Cells were treated as aforementioned. Subsequently, 1 ml pre-cooled PBS was added to each well to wash the cells twice. Protein lysis buffer (cat. no. P0013B; Beyotime Institute of Biotechnology) was added (100 µl/well) to extract proteins from the cells. The BCA protein assay kit was used for protein quantification. Equal amounts of protein (30 µg/lane) were analyzed using 10% SDS-PAGE before being electro-transferred onto a PVDF membrane. Membranes were then blocked with 5% BSA (cat. no. P0252; Beyotime Institute of Biotechnology) for 2 h at room temperature. The protein bands were normalized to GAPDH (cat. no. P0063; Beyotime Institute of Biotechnology). Membranes were incubated with primary antibodies diluted to 1:2,000 and placed on a shaking Table at 4˚C for overnight culture. Following primary antibody incubation, membranes were incubated with secondary antibodies diluted to 1:10,000 at room temperature for 1 h. Enhanced chemiluminescent reagent (cat. no. P0018AS; Beyotime Institute of Biotechnology) was added before exposure using an automatic exposure system. Grayscale values were measured using ImageJ (version no. V1.8.0.112; National Institutes of Health).
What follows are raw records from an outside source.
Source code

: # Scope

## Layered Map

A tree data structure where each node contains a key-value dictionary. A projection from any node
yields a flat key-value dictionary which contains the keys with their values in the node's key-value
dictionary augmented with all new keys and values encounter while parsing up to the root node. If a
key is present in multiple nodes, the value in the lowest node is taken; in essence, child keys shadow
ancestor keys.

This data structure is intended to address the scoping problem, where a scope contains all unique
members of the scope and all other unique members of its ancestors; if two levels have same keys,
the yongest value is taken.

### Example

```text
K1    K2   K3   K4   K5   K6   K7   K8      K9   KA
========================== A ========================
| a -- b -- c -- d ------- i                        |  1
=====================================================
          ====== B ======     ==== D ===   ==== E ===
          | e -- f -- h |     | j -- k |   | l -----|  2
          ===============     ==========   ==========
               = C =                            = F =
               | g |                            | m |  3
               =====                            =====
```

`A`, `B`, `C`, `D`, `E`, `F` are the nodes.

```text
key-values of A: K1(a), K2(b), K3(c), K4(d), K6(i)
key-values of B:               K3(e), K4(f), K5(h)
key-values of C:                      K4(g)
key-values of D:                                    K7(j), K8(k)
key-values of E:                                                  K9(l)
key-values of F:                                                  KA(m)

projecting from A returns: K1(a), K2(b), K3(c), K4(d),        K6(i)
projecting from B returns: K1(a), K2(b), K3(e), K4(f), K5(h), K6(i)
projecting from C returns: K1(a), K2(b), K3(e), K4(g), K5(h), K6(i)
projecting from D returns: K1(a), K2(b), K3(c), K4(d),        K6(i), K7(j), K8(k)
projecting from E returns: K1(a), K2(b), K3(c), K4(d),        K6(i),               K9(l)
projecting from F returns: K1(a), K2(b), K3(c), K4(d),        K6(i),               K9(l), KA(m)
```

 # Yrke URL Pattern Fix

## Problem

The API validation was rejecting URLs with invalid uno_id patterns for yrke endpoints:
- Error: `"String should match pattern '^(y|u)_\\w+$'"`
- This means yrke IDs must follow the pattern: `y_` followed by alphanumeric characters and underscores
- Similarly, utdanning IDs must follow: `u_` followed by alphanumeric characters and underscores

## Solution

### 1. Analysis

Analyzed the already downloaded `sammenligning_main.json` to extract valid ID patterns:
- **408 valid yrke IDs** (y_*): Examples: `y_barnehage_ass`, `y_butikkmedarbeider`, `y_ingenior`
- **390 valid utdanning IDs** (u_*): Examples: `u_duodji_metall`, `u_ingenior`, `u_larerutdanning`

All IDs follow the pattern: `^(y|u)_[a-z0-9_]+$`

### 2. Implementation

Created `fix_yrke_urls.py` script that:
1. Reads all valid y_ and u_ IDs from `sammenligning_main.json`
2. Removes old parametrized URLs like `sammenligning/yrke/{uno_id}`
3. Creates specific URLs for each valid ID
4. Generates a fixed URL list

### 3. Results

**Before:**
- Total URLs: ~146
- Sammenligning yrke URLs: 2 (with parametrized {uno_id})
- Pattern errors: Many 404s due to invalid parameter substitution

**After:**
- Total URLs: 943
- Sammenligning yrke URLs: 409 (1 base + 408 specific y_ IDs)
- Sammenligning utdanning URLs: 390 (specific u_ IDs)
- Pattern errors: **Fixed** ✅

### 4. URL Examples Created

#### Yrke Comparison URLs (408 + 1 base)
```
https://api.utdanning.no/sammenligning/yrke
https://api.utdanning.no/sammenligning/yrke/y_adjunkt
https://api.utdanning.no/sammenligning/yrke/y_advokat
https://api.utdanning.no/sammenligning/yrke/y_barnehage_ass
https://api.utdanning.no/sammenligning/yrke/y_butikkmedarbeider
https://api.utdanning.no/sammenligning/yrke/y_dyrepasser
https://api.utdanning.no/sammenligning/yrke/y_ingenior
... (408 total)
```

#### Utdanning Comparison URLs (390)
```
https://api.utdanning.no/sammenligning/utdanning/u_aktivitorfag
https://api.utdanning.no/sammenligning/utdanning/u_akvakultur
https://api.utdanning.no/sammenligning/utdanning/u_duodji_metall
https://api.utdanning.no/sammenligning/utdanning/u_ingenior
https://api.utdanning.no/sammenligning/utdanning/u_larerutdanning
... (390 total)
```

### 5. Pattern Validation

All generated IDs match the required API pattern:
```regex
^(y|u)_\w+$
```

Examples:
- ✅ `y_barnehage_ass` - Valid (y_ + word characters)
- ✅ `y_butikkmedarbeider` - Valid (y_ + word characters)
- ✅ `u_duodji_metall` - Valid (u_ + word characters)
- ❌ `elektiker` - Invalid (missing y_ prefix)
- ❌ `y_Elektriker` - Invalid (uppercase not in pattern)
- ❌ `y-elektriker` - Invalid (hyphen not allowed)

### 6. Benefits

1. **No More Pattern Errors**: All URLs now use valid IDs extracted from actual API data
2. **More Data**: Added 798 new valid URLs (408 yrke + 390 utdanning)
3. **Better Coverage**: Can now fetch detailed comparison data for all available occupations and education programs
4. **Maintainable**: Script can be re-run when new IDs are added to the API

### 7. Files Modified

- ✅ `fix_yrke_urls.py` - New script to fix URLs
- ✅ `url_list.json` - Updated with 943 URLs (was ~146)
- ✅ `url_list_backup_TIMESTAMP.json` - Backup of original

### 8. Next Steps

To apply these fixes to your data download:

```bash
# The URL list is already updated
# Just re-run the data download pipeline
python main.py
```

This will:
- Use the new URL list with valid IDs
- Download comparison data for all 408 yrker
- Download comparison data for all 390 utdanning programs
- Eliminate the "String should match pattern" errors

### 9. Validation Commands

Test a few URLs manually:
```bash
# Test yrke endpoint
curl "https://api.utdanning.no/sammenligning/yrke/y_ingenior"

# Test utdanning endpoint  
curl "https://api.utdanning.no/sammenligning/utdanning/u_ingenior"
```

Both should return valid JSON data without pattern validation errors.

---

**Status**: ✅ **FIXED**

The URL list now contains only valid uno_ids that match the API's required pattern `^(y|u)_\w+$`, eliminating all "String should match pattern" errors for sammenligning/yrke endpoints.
Transwell migration assay for assessing cell invasion ability

The Transwell migration assay was performed using the 24-well Transwell with gelatin-coated polycarbonate membrane filter. Firstly, cells were plated on a 6-well plate at a density of 1x106 cells/well and cultured until they reached 90-95% confluency. 1, 2, 4, 8 µM/ml PTX solution was then added into the each well for 48 h of incubation. Subsequently, the treated cells were detached from the plates using 0.5 ml trypsin and then seeded in the upper chambers which precoated with 500 ng/ml Matrigel solution (BD Biosciences) of the Transwell chamber (~1x104 cells/well), while DMEM supplemented with 10% FBS was added into the lower chambers. The cells were then incubated in the chambers for 24 h at 37˚C. Finally, the chambers were stained with 0.1% crystal violet at room temperature for 30 min, and imaged using a light microscope at x200 magnification.

Statistical analysis

Each experiment was replicated three times, with each concentration having internal triplicates. GraphPad Prism 6.0 (GraphPad Software, Inc.) was used for experimental drawing. Student's t-test was used to analyze the differences between two groups. One-way ANOVA followed by Tukey's post hoc test was used to analyze differences among multiple groups. Experimental data were counted with software SPSS 22.0 (IBM Corp.). P<0.05 was considered to indicate a statistically significant difference.

Results

CD133+ U251 glioma cells exhibit higher proliferation compared with CD133- cells

Malignant CD133+ U251 glioma cells were successfully obtained using CD133 immunomagnetic beads. As shown in Fig. 1, the western blotting results indicated that CD133 protein expression levels were significantly higher in CD133+ U251 cells compared with CD133- cells. From the CCK-8 growth curve, the optical densities of CD133+ U251 cells at 48 and 72 h were significantly higher compared with CD133- cells (P<0.05). These data indicated that CD133+ U251 glioma cells had a higher proliferation rate compared with CD133- cells.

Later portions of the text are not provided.